The report also denounces the United States for denying LGBTQ asylum seekers safe haven.

Last Wednesday, the organization Human Rights Watch released a report on the mistreatment of the LGBTQ community in the Central American countries Honduras, El Salvador, and Guatemala. The report denounced these countries for failing to stop violence against LGBTQ citizens; it also denounced the United States for denying these asylum seekers safe haven. Since March, the U.S. has closed its borders to asylum seekers and immigrants as part of its effort to slow the spread of coronavirus.

"LGBT people in the Northern Triangle face high levels of violence that their own governments appear unable or unwilling to address," Neela Ghoshal, senior LGBTQ rights researcher at Human Rights Watch, said in a statement. "For some LGBT people in the region, seeking asylum in the United States is the only hope of safety, but the Trump administration has blocked them at every turn."
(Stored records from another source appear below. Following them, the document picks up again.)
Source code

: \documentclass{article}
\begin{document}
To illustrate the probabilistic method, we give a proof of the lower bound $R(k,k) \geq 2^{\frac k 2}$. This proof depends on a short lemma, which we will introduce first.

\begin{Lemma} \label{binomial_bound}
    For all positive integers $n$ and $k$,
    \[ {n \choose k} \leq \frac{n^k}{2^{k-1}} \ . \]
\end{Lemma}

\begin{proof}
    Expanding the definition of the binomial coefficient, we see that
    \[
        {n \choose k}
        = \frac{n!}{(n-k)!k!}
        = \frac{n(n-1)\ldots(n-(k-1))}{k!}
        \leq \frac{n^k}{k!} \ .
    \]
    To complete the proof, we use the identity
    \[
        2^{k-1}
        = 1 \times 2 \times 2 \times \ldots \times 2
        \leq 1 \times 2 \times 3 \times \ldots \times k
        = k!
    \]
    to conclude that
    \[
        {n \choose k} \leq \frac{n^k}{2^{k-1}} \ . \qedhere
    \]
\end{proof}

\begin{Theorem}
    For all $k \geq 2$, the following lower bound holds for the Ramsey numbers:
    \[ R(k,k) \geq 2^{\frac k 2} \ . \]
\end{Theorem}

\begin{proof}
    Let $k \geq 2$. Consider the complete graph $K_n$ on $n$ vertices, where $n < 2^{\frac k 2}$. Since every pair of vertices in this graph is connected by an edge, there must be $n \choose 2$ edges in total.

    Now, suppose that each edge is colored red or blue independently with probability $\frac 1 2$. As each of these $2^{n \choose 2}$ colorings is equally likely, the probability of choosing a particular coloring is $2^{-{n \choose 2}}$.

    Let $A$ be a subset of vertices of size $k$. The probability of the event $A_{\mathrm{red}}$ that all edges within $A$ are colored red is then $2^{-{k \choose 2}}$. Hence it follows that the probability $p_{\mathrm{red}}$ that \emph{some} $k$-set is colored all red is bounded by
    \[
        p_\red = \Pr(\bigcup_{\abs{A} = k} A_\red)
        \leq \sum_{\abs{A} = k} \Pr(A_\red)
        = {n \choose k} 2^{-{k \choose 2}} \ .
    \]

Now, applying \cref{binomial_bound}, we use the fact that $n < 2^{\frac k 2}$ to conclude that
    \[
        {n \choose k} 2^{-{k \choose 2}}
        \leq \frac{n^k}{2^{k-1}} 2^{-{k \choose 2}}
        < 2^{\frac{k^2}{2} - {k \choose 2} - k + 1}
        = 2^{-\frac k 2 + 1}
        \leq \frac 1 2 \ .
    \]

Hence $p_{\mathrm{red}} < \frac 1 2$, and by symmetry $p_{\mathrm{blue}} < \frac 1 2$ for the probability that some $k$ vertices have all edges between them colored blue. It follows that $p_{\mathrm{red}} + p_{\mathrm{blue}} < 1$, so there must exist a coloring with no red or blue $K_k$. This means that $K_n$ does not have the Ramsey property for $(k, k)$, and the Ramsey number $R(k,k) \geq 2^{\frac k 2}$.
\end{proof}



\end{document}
The report, which is titled "'Every Day I Live in Fear': Violence and Discrimination against LGBT People in El Salvador, Guatemala, and Honduras, and Obstacles to Asylum in the United States," was based on interviews with 116 lesbian, gay, bisexual, or transgender people from those Central American countries.

Both Honduras and El Salvador have passed hate crime legislation in the last 10 years, but neither country has convicted anyone on hate crime charges. In July of this year, a court in El Salvador convicted three police officers of murdering Camila Díaz, a trans woman who had been deported in 2018 after attempting to seek protection in the United States, but a judge dismissed the hate crimes charges against them. According to the HRW report, none of the three countries has comprehensive civil law protections against discrimination.

The office of Guatemalan President Alejandro Giammattei said in a statement that the government respects the rights of all people in the country, regardless of their lifestyle preferences. They also added that it regretted acts against "people of sexual diversity," calling those events "exceptions" that were no way in encouraged by the system.